チャリング・クロス街84番地
"チャリング・クロス街八四番地のみな様へ 美しくご本をご恵贈くださいまして、ありがとうございました。総金縁の書物を手もとにおくのは、私にとってこれがはじめてのことです。"1970年発刊の本書は世界中の読書家を魅力し、映画化もされたニューヨークの脚本家とロンドンの古書店との20年間の心あたたまる書簡集。
個人的には"文化芸術"をテーマにした読書会で他の参加者に紹介されて手にとりました。
そんな本書は第二次世界大戦が終わって間もない1949年、消費文化が急速に浸透し豊かになったアメリカ、ニューヨークに住むテレビドラマの女性脚本家のへレーン・ハンフ。彼女が、こちらは戦争には勝利するも復興のために生活物資が不自由なイギリス、ロンドンの『古書専門店』マークス社に古本を依頼する書簡から始まり、やりとりを何年間もしているうちに、マークス社の担当にして紳士的なフランク・ドエル。と彼の同僚や家族まで交流が広がっていくのですが。
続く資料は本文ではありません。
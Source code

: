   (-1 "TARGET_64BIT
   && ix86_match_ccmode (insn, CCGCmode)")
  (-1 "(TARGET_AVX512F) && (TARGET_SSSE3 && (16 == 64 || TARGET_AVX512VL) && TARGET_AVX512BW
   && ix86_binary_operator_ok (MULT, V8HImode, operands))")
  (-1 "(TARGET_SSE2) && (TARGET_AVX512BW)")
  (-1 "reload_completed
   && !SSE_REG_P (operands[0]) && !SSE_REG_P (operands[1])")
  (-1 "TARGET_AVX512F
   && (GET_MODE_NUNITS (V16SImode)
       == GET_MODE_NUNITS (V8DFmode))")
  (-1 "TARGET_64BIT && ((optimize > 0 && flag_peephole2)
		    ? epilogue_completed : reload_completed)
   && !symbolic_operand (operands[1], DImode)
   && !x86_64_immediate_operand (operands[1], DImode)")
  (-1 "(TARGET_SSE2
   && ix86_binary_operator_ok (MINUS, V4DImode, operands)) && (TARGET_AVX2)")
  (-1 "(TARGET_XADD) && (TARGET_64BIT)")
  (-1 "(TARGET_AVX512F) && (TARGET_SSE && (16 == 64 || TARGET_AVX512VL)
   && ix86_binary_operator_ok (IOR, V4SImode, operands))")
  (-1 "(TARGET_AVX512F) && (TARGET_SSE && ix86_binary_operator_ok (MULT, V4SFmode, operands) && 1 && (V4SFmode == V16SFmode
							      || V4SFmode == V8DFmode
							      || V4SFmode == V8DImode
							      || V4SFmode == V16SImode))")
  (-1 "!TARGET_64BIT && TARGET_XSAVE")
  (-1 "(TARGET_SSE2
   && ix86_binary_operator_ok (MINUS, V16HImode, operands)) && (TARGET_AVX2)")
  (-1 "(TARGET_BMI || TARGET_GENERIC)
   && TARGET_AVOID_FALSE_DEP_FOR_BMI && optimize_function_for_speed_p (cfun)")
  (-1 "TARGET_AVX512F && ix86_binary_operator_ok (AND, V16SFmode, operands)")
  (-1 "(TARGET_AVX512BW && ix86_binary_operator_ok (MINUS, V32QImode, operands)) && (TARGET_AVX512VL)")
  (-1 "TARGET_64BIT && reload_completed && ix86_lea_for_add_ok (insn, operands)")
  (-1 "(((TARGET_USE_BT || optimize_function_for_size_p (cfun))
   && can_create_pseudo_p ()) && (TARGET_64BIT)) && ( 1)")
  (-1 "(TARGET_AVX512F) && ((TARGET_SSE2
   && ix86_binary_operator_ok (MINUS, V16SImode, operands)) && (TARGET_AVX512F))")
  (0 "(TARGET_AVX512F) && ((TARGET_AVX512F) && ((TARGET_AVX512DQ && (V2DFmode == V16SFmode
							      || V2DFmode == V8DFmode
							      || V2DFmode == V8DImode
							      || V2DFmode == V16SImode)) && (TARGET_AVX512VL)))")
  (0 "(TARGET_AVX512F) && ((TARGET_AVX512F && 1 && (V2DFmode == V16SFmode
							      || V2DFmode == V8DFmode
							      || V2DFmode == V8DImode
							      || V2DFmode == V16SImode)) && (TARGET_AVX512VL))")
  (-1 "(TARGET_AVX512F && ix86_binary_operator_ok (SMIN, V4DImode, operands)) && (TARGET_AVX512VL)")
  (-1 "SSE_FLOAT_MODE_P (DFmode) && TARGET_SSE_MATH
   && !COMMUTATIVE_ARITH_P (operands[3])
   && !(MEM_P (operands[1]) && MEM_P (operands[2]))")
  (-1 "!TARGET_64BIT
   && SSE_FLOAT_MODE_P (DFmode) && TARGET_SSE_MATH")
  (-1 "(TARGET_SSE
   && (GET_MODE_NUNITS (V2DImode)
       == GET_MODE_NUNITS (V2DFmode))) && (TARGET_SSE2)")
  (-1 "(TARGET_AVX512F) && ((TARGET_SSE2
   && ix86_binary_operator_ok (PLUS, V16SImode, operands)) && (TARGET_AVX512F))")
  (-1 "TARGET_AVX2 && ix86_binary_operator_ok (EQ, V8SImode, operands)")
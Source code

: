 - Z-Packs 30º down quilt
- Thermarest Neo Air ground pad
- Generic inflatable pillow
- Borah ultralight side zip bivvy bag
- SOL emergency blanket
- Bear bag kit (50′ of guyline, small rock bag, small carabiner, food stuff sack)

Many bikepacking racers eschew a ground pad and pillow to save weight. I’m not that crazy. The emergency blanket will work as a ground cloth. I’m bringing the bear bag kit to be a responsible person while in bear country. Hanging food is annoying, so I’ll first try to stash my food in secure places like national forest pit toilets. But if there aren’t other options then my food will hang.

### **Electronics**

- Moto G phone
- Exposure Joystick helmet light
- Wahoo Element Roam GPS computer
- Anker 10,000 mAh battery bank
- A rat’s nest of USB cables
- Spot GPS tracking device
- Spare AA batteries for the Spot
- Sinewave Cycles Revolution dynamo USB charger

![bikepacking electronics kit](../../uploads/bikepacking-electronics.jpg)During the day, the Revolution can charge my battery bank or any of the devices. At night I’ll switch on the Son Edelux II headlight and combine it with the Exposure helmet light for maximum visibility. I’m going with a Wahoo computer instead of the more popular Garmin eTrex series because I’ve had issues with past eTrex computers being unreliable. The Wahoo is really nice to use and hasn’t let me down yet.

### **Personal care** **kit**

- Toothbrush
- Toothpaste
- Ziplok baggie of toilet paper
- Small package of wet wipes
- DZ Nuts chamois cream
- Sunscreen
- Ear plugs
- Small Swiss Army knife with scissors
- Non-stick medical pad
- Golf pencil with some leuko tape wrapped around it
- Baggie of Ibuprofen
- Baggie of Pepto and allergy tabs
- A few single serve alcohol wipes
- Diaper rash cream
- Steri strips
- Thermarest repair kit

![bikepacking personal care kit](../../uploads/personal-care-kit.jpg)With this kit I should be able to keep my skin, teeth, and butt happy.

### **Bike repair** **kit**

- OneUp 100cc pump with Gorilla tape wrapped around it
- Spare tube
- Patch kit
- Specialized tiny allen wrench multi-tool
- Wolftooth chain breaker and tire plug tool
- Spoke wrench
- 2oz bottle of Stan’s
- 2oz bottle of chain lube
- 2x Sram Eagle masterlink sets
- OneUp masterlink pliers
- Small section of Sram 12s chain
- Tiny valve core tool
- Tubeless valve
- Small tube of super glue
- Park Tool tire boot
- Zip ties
まず、へーレン・ハンフの【本に対する博識さ、こだわりのある依頼】が半端なく。それを時間がたってもちゃんと覚えて『見つかりました』と【忘れずに返信する】フランス・ドエルとのプロ意識溢れる応対から、自然とお互いの【信頼が積み重なっていく】様子が互いの書簡から伝わってきて。何でもネットで注文できる一方で『互いの相手の顔は全く見えない』現代では失われつつある『良さ』が、本書には時間を超えて保存されているように思いました。
そして、その『良さ』をあえて言葉にするなら。あとがきの書店『Title』の辻山良雄の言葉を借りるなら(単なる売買や利便性ではない)『心の通い合ったコミュニケーション』ではないか。と感じ、私自身がコロナ禍の2021年現在、オンライン化が求められる中でも本屋、中でもフリーペーパーの専門店の店主として、なぜ【リアルにお店を開け続ける】のか。また【利益にならなくても対面で相談にのり続ける】のか。の理由にも共通しているように思えて励まされました。
全ての本好き、古本屋好きへ。またウィットに富んだ書簡集として手紙好きな方にもオススメ。